Symbols of life have been found throughout recorded history leaving lasting psychological impression in our minds. Just by studying the intricacy and deeper meaning each one holds and gazing at these symbols we feel connected, alive and intrigued. But what do these symbols mean?
Here are 10 commonly used spiritual symbols and their meanings.
1. The Lotus Flower
An important symbol in Buddhism as well as many other eastern cultures. The lotus flower is seen as a sign of enlightenment. A symbol of the third eye or ajna-chakra in Hindu culture. The lotus flower symbolizes the balance between the masculine feminine energies.
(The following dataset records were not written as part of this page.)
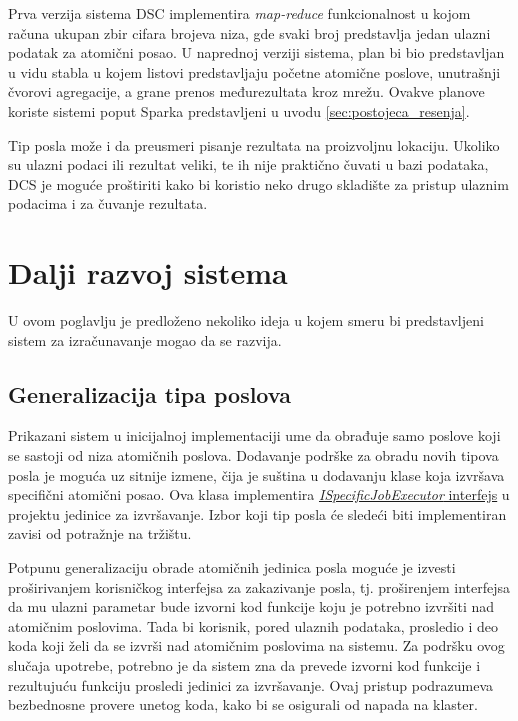\documentclass[12pt,oneside]{memoir}
\begin{document}
Prva verzija sistema DSC implementira \emph{map-reduce} funkcionalnost u kojom računa ukupan zbir cifara brojeva niza, gde svaki broj predstavlja jedan ulazni podatak za atomični posao. U naprednoj verziji sistema, plan bi bio predstavljan u vidu stabla u kojem listovi predstavljaju početne atomične poslove, unutrašnji čvorovi agregacije, a grane prenos međurezultata kroz mrežu. Ovakve planove koriste sistemi poput Sparka \cite{Spark} predstavljeni u uvodu \ref{sec:postojeca_resenja}.

Tip posla može i da preusmeri pisanje rezultata na proizvoljnu lokaciju.
Ukoliko su ulazni podaci ili rezultat veliki, te ih nije praktično čuvati u bazi podataka, DCS je moguće proštiriti kako bi koristio neko drugo skladište za pristup ulaznim podacima i za čuvanje rezultata.

\section{Dalji razvoj sistema}
U ovom poglavlju je predloženo nekoliko ideja u kojem smeru bi predstavljeni sistem za izračunavanje mogao da se razvija.

\subsection{Generalizacija tipa poslova}

Prikazani sistem u inicijalnoj implementaciji ume da obrađuje samo poslove koji se sastoji od niza atomičnih poslova. Dodavanje podrške za obradu novih tipova posla je moguća uz sitnije izmene, čija je suština u dodavanju klase koja izvršava specifični atomični posao. Ova klasa implementira \href{https://github.com/milana-kovacevic/DistributedComputationSystem/blob/main/src/ComputeNode/Executors/ISpecificJobExecutor.cs}{\emph{ISpecificJobExecutor} interfejs} u projektu jedinice za izvršavanje. Izbor koji tip posla će sledeći biti implementiran zavisi od potražnje na tržištu.

Potpunu generalizaciju obrade atomičnih jedinica posla moguće je izvesti proširivanjem korisničkog interfejsa za zakazivanje posla, tj. proširenjem interfejsa da mu ulazni parametar bude izvorni kod funkcije koju je potrebno izvršiti nad atomičnim poslovima. Tada bi korisnik, pored ulaznih podataka, prosledio i deo koda koji želi da se izvrši nad atomičnim poslovima na sistemu. Za podršku ovog slučaja upotrebe, potrebno je da sistem zna da prevede izvorni kod funkcije i rezultujuću funkciju prosledi jedinici za izvršavanje. Ovaj pristup podrazumeva bezbednosne provere unetog koda, kako bi se osigurali od napada na klaster.
\end{document}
The moon and the sun represented in balance on either side of the petal and the third eye open thus, signifying that the disciple has attained this inner balance.
The symbol is also a representation of the journey into darkness involving deep and inner transformation. A sign of detachment, just as water glides off a petal.
2. The Hamsa
The Hamsa is known as the universal sign of protection and is used to ward off anyone who aims to cause you harm. Known as the “evil eye” the Hamsa is known to the wearer that no harm will come while carrying this symbol. Hamsa is the Arabic word for “five” and represents the five digits of the hand and is known as the universal symbol for protection.
3) The Yin Yang
The yin yang represents the harmonization of duality. The unification of masculine and feminine energies as well as serving for reminder that balance is key to living a holistic meaningful life.
4) The Flower of Life
Found in nearly all major religions across the globe, the flower of life is considered to be the most important symbol of sacred geometry.
Containing the ancient religious values that represent the fundamental forms of all space and time, the flower of life is the pattern of creation itself.
Within the flower holds a secret set of symbols, known as the Fruit of Life. Through which, one can discover the most important and sacred secrets of the universe.
5. The Tree of Life
The tree of life has been represented by a number of cultures and religions across the world. Also known as the World Tree, the tree of life is associated with birth, life, death and rebirth the circle of life.In Christianity, the tree is known to be in the garden of Eden where Adam and Eve picked the forbidden fruit from.
The world tree is used by shamans to travel between the three worlds, the upper, lower and middle worlds and is sacred to those who practice Asatru. And it is believed the tree of life is a metaphor for the human brain.
6. The Ankh
The Ankh is a well-known symbol of life associated with the Egyptians. It is said that our ancestors would use the Ankh during sexual practice in order to regenerate the sexual energy at time of orgasm. Generally, the Ankh symbol has been associated with eternal life and regeneration.
7) The Pentacle
This primary symbol of Wiccan Religion the pentacle is said to be the symbol of man. For those who wear it, it is believed to protect against evil. The top point represents the spirit, while the other four points represent the four elements.
8. The Eagle
Known as the eternal spirit or great spirit, the eagle is known throughout many cultures and religions from Christianity to Native American Tradition. Known as the creator of All, the eagle is the ruler of the skies and when called is said to assist the disciple to reaching the tree of life.
9. The Caduceus
Mistakenly used as a symbol by healthcare organizations, the Caduceus is the traditional symbol of Hermes and features two snakes winding around an often winged staff.
The Caduceus provides the basis for the astrological symbol, representing the planet Mercury. The Caduceus symbol is also a representation of your own primal life force energy. The twin snakes, represent the Kundalini energy rising from the base of your spine, one being feminine and one masculine; intertwining with the other, allowing the successful person to possess the wings of new life.
10. The Snake
Often praised and often feared the snake is the most well-known spiritual symbol in the world. In some cultures the snake is worshipped while others highly frowned upon. In Christianity, the snake is referred to as “the devil” while in eastern cultures the snake is known as a symbol of primordial life energy, death and rebirth.